Missing censor limits are now explicitly filled in.
Now rube() gives more detailed information about failures, including showing you the WinBUGS error message when possible.
The getBugsExample() function is now much more robust and will handle the weird examples that don't use semicolons between multiple statements on the same line. (Although undocumented, WinBUGS actually allows this.)
Now rube() allows a data.frame as its 'data' argument by making vectors from each column.
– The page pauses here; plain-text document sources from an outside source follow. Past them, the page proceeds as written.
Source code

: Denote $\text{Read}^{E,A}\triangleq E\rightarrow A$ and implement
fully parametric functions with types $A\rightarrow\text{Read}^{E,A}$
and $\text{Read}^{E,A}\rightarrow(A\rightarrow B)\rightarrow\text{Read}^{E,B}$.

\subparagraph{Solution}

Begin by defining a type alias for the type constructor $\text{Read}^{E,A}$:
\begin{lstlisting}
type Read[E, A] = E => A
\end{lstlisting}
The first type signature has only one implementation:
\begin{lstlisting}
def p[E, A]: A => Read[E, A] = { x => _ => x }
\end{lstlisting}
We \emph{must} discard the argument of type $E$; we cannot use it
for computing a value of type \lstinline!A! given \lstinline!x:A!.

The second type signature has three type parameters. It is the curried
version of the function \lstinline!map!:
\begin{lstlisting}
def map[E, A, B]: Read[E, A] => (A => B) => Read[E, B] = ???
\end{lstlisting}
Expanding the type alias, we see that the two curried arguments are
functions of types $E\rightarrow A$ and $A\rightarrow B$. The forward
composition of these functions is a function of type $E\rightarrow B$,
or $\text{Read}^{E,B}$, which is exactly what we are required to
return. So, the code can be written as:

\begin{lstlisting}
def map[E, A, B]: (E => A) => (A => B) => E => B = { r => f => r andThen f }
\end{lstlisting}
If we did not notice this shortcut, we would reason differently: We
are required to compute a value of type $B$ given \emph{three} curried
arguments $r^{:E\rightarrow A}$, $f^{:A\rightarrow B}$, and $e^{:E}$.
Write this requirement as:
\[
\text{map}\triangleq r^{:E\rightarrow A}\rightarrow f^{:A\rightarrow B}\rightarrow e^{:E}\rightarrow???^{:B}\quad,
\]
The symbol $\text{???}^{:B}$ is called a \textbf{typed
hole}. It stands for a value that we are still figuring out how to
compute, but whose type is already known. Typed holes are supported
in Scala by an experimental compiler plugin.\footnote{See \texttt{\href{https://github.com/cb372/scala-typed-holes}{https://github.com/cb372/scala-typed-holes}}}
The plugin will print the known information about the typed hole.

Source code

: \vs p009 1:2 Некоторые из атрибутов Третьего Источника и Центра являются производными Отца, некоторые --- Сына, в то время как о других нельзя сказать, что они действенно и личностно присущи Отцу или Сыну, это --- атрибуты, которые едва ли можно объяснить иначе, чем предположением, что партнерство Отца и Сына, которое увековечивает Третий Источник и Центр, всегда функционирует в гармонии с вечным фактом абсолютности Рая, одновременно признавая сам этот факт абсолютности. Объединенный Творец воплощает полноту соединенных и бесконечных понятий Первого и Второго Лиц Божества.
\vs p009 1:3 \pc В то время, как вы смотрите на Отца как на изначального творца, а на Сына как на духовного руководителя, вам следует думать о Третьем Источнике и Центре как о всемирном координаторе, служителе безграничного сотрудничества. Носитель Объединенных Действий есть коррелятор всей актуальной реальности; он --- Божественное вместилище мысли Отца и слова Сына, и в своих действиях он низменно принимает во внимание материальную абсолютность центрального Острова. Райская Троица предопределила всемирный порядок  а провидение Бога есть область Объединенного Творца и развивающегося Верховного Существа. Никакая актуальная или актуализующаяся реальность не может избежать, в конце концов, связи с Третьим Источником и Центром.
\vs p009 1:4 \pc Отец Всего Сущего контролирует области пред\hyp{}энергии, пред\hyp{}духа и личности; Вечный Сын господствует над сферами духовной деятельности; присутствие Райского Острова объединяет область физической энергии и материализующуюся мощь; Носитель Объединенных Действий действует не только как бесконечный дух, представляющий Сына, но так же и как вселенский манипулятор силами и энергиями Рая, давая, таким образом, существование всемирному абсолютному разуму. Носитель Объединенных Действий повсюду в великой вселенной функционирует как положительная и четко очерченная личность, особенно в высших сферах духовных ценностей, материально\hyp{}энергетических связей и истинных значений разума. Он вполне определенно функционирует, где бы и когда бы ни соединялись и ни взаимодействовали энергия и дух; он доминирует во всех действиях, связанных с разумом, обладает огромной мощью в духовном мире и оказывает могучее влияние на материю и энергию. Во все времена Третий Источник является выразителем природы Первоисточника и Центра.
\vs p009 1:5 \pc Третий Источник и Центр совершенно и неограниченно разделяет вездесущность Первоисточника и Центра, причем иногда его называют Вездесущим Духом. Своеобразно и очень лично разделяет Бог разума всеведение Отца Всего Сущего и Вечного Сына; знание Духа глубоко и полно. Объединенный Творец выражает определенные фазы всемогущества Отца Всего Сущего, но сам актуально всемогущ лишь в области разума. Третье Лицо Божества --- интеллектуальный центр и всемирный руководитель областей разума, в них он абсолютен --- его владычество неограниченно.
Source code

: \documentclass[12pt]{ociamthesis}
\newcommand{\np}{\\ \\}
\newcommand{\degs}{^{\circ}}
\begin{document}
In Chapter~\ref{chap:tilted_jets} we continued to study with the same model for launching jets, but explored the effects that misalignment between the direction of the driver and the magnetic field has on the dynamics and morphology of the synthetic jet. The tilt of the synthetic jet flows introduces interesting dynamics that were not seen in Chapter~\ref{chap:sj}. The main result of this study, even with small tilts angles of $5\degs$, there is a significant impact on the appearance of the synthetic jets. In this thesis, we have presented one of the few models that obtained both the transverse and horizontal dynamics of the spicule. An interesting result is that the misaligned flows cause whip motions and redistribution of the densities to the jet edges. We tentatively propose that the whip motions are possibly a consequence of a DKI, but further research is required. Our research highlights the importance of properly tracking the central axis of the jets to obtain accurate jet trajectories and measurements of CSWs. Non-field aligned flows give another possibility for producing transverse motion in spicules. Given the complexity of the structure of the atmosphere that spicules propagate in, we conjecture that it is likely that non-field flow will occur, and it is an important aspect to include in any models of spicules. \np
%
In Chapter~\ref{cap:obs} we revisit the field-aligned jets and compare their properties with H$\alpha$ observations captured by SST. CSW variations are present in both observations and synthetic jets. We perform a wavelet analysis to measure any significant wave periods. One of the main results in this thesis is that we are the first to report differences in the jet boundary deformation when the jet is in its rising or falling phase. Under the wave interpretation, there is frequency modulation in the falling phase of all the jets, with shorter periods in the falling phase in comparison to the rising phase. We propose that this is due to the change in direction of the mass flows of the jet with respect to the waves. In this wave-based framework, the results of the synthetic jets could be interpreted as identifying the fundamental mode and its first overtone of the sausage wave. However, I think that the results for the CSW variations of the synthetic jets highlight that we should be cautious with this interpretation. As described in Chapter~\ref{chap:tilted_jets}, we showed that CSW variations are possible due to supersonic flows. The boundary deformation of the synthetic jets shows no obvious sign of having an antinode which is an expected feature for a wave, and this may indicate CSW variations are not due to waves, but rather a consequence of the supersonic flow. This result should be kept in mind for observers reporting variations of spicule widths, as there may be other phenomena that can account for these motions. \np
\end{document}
An 'N' data value is automatically added.
Now rube() doesn't bother to try to run WinBUGS if n.thinby<1.
Fixed rube() problem with use of predefined variables such as "c" in bugs models.
Fixed getBugsExample() to correctly handle 3-way arrays.
Fixed rube() problem with some forms of line continuation syntax.
Changed the behavior of summary.bugsCheck() and summary.rube() to not print anything, as is standard practice, and added corresponding print functions.
Fixed rube() problems with funny spacing in code.
For consistency sake, changed the name of the "bugs.path" argument in getBugsExample() to "bugs.directory" to match rube().
Fixed a bug with multiple valued parameters and a single chain in p3() (on 8/11).

Version 0.2-12, 13 August 2010

An improved version of p3() now greys out unavailable menu buttons and uses "-10/-1/+1/+10" buttons exclusively for moving into and within multiple valued parameters and "Previous/Next" for moving between parameters.
In bugs() a high 'bin' parameter can increase the total number of iterations, possible resulting in runs much longer than intended. Rube now prevents this.
A merge() function (technically a merge.rube() method) allow merging of rube results. The combined object behaves as if chains from different runs were in the same run.
The rube() now returns a rube object nearly always. For early failures, there is an R warning and the rube problem list indicates "model checking as unsuccessful".
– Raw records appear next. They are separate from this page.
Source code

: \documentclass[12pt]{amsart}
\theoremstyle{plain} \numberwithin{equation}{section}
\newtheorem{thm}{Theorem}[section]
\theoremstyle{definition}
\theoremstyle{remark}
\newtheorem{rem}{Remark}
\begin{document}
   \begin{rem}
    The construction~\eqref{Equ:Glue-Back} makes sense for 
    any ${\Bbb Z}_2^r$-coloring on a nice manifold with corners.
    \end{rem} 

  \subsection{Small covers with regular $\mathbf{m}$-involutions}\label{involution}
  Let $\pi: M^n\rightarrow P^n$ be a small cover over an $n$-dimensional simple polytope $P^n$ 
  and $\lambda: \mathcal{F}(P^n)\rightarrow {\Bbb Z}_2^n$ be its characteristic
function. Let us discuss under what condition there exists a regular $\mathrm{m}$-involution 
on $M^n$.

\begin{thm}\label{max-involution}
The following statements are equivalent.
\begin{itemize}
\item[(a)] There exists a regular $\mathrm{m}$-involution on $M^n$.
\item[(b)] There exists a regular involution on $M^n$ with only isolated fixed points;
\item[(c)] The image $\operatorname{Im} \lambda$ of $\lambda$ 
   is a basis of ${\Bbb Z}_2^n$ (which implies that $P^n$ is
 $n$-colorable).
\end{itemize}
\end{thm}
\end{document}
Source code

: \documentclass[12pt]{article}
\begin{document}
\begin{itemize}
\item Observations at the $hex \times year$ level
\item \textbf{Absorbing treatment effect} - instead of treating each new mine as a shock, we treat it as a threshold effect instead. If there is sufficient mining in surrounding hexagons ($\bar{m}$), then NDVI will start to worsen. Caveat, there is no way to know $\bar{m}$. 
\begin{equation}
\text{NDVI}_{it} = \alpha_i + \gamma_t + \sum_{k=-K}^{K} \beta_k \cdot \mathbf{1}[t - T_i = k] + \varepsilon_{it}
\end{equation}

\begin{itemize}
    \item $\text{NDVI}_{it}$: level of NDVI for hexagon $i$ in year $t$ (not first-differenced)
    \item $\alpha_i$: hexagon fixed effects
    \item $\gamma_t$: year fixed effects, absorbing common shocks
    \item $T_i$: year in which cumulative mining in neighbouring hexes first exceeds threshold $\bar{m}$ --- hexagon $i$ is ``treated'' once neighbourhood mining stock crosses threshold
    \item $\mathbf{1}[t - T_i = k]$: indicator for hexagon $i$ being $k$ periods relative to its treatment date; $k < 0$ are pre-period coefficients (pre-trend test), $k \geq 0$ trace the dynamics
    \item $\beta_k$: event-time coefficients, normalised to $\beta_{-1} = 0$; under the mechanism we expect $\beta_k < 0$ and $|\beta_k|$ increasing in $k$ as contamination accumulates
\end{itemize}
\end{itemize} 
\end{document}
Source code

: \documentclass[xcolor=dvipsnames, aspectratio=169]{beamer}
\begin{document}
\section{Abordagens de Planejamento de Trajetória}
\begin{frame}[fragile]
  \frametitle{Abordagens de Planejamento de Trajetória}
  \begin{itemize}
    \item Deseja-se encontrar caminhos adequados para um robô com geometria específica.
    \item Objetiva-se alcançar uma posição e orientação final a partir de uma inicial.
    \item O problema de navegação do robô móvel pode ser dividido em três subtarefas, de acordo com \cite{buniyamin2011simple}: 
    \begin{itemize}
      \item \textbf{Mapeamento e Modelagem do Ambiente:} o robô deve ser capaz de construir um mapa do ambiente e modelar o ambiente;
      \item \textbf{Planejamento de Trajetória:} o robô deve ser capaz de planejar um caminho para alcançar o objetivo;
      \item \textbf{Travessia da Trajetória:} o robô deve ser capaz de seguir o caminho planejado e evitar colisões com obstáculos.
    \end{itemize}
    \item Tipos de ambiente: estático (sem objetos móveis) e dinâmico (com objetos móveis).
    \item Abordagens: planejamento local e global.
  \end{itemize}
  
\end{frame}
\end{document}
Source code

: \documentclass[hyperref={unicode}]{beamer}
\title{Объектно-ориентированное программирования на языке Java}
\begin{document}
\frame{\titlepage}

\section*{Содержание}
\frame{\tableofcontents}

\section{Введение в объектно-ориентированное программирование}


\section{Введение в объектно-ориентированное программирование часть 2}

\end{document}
Version 0.2-13, 20 August 2010

The rube() function now sets a different random number seed for WinBUGS each time you run it. The seed is stored in the $bugs.seed component of the result, so you can use bugs.seed=myPriorModel$bugs.seed if you really want to re-generate identical results. This reverses the bugs() default of bugs.seed=NULL which uses the same random number sequences for every WinBUGS run.
The compare() function is improved to better handle comparing results collected under differing conditions.
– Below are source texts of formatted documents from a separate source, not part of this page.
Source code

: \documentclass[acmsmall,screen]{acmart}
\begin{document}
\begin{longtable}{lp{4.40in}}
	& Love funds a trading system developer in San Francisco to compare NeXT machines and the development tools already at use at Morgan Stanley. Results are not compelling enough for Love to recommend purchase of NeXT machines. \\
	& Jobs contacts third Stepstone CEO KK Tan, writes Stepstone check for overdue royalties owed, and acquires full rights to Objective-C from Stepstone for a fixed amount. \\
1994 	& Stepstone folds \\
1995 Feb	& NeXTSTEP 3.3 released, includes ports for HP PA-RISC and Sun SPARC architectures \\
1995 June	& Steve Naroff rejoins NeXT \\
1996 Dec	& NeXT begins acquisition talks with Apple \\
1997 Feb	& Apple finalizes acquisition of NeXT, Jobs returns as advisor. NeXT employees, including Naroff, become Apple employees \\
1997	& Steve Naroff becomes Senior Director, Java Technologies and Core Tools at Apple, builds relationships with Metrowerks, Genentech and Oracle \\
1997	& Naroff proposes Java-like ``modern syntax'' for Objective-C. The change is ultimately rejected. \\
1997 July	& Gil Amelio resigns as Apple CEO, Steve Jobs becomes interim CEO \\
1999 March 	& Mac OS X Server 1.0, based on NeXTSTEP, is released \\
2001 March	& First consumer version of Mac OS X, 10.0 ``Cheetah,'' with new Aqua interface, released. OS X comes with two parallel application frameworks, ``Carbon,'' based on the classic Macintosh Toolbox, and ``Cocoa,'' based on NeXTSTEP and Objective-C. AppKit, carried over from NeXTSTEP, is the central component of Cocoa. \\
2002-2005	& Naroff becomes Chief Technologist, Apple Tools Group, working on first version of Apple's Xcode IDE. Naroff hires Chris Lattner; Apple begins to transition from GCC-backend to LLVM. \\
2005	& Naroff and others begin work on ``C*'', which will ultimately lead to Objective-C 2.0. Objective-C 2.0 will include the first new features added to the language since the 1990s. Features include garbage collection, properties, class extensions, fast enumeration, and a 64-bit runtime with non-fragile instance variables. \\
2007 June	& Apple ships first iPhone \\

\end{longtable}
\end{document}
Version 0.2-14, 8 September 2010

p3() now uses varLists to show related parameters in a group rather than individually. A viewGroups= argument allows similar grouping to be specified manually.
rube() now gives an error for an LC() formula with a intercept but no prefix or with neither prefix nor suffix.
rube() allows you to skip specification of a varList, and defaults to an intercept only.
priPost() now has a "sdFromGammaPrecision" distribution, which shows the distribution of a posterior standard deviation compared to its prior when specified as a gamma distribution on the precision scale.
The error message for a missing ENDCASE now shows the complete corresponding IFCASE().
Miscellaneous improvements and fixes: priPost() handles HyperGamma better, commented FOR() statements are no longer expanded, unbalanced parenthesis are always an explicit error, the compare() function handles a wider variety of params= values, and the mechanism to handle expressions for substitution variables is more robust.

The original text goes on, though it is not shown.